Show me every line in the listing that has the word "Monte".

▶ INFORMATION PROVIDED:

· · · ·

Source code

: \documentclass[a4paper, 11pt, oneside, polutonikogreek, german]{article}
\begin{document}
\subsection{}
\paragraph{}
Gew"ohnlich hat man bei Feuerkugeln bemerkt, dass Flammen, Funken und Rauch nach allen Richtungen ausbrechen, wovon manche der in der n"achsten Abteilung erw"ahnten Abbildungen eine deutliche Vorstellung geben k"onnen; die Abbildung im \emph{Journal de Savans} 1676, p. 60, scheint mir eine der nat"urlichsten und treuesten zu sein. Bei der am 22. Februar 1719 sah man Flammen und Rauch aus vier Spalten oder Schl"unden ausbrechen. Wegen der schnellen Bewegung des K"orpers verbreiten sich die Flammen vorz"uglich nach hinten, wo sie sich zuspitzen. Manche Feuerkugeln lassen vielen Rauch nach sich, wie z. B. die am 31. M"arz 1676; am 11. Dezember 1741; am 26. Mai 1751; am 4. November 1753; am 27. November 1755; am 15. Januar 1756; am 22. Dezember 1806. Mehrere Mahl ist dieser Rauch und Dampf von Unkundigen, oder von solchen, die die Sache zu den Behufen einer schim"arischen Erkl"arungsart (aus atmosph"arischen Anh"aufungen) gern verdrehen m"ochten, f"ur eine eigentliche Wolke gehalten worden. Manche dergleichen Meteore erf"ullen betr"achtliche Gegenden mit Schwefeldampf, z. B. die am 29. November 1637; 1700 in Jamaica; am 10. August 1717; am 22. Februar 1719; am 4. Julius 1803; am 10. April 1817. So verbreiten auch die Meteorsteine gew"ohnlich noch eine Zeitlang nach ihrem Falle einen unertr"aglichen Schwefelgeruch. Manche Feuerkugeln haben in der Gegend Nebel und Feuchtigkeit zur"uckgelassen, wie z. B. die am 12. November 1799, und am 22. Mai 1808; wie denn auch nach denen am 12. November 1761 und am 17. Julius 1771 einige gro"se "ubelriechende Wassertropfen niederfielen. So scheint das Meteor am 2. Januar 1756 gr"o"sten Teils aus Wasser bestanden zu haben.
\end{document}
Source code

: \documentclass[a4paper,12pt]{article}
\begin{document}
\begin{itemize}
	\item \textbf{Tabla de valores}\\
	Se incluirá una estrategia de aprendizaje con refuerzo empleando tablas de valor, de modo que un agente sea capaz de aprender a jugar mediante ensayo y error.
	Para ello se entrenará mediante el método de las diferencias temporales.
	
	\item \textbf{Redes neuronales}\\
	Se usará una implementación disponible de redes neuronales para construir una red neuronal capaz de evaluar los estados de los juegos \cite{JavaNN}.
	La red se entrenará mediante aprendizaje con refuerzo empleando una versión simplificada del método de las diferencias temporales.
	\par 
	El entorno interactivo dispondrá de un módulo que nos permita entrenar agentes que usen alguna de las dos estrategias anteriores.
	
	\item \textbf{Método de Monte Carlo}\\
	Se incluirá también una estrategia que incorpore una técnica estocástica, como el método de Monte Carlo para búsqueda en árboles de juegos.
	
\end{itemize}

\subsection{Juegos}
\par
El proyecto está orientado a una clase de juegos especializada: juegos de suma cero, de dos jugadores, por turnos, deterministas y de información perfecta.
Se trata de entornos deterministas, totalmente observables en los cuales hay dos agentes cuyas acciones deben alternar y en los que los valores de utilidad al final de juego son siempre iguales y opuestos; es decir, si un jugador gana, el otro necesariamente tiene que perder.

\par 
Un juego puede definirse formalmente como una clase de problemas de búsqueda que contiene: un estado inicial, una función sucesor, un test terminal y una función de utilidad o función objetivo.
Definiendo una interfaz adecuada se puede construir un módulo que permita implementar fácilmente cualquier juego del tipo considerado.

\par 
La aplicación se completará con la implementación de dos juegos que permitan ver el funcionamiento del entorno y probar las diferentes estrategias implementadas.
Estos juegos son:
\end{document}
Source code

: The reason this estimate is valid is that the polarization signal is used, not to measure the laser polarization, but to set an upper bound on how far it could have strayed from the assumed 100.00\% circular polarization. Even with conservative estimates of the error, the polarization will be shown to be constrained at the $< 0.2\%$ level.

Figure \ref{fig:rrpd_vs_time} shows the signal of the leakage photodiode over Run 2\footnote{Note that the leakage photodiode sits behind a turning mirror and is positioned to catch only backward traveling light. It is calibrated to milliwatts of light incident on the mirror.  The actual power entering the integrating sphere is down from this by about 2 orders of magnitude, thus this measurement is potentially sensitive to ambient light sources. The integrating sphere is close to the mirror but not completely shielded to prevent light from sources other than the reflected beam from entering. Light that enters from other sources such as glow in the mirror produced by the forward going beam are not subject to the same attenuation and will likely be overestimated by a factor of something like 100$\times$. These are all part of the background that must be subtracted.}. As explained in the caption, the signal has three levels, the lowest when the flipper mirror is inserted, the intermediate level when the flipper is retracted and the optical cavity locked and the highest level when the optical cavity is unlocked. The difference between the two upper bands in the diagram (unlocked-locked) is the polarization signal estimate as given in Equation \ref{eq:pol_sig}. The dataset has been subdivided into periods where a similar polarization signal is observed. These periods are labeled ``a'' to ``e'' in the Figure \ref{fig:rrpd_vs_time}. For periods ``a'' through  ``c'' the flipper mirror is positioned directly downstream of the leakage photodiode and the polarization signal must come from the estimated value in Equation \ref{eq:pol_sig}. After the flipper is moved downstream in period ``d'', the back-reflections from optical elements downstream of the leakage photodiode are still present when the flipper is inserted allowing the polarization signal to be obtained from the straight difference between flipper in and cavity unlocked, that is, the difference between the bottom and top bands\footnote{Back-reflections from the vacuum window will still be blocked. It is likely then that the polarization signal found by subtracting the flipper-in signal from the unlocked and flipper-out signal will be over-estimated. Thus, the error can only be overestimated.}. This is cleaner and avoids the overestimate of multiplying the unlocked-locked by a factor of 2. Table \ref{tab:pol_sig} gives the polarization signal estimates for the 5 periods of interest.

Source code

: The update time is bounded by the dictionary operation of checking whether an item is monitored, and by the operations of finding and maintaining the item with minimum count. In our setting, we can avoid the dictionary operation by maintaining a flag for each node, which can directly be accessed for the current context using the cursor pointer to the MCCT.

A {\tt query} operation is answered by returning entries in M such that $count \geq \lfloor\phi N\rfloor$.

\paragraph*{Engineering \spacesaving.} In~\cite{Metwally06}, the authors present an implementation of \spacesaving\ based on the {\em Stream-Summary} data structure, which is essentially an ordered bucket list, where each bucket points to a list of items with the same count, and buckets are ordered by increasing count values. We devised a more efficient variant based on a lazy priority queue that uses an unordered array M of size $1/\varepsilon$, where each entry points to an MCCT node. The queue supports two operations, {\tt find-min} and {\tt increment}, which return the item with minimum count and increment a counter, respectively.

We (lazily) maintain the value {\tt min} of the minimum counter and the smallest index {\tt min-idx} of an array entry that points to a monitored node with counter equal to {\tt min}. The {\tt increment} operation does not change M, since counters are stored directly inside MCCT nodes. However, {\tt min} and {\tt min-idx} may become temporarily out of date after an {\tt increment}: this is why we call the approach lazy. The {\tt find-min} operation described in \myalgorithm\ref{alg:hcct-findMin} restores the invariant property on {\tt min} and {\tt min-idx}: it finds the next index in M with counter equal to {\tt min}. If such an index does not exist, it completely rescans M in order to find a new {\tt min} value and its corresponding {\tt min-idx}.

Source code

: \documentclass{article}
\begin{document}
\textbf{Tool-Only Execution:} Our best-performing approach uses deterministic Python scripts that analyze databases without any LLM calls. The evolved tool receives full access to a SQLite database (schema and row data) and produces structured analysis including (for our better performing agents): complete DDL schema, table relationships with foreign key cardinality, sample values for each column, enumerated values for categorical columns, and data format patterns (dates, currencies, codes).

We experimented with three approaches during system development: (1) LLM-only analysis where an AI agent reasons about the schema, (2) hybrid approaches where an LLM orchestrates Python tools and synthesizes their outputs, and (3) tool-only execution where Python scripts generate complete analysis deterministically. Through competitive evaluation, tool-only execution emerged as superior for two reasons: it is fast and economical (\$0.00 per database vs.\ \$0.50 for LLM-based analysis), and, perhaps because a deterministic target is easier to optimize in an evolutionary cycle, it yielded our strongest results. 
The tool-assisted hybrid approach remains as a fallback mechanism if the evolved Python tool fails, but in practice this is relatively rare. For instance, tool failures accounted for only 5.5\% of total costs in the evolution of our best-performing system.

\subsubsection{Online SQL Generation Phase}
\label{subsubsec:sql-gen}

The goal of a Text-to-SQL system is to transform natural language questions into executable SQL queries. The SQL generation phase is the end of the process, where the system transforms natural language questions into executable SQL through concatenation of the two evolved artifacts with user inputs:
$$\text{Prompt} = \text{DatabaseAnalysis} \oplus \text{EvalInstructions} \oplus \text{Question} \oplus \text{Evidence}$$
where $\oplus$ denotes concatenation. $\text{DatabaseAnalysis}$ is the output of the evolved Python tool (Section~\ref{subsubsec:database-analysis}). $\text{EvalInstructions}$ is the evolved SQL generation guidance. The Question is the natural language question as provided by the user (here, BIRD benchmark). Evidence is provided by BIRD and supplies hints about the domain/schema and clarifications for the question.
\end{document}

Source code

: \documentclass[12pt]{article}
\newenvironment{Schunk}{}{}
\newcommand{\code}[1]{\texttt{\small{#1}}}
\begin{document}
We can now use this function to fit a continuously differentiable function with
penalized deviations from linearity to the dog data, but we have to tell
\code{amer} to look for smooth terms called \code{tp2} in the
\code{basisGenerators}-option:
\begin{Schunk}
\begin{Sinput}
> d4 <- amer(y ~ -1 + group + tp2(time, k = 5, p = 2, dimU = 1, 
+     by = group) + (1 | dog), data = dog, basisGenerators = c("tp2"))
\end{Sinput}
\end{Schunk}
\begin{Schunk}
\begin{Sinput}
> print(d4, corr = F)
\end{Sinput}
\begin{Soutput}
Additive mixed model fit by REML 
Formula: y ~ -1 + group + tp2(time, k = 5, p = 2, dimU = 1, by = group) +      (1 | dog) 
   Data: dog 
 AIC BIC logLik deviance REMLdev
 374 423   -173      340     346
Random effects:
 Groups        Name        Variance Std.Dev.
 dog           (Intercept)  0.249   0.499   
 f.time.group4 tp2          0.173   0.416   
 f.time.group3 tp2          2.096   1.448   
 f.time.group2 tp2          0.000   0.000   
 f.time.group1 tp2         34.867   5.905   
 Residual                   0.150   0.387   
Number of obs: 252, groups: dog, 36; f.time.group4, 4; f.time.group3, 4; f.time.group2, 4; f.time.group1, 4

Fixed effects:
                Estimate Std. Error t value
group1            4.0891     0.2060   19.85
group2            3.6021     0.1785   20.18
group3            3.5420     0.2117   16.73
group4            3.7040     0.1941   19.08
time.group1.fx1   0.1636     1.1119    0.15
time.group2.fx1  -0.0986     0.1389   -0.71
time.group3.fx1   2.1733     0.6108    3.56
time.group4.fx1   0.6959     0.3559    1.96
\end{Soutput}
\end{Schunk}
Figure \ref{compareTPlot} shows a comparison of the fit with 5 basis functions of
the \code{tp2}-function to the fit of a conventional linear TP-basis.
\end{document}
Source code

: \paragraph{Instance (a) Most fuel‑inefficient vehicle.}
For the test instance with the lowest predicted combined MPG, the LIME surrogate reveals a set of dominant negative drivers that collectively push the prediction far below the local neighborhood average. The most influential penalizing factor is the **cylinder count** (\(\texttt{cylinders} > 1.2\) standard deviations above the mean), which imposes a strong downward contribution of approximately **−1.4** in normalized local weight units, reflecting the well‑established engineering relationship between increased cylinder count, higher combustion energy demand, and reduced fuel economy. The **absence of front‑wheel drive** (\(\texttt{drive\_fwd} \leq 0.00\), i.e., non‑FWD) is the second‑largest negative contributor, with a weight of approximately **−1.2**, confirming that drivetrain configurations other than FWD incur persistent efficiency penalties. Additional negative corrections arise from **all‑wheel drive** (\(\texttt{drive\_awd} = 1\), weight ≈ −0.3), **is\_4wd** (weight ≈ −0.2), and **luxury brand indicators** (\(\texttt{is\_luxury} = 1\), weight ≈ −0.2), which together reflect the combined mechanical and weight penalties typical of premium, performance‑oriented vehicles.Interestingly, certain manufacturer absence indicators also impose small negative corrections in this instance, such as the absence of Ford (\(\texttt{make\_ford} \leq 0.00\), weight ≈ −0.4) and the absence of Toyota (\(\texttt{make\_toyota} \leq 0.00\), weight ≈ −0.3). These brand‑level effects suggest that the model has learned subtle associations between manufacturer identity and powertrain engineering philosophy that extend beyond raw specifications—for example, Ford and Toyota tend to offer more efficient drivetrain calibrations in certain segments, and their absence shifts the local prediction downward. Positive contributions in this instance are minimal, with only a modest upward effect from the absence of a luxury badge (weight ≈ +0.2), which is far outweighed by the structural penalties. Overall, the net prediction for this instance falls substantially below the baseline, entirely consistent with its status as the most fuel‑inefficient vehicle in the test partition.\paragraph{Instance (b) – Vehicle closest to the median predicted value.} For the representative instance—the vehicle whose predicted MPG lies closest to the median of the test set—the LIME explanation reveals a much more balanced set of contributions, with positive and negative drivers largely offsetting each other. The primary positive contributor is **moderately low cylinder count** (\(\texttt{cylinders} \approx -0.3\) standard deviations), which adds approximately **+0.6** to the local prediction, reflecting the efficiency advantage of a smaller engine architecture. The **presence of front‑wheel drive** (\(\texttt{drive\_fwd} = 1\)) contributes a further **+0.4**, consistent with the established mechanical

· · · ·

▶ ANSWER SECTION:
	\item \textbf{Método de Monte Carlo}\\
	Se incluirá también una estrategia que incorpore una técnica estocástica, como el método de Monte Carlo para búsqueda en árboles de juegos.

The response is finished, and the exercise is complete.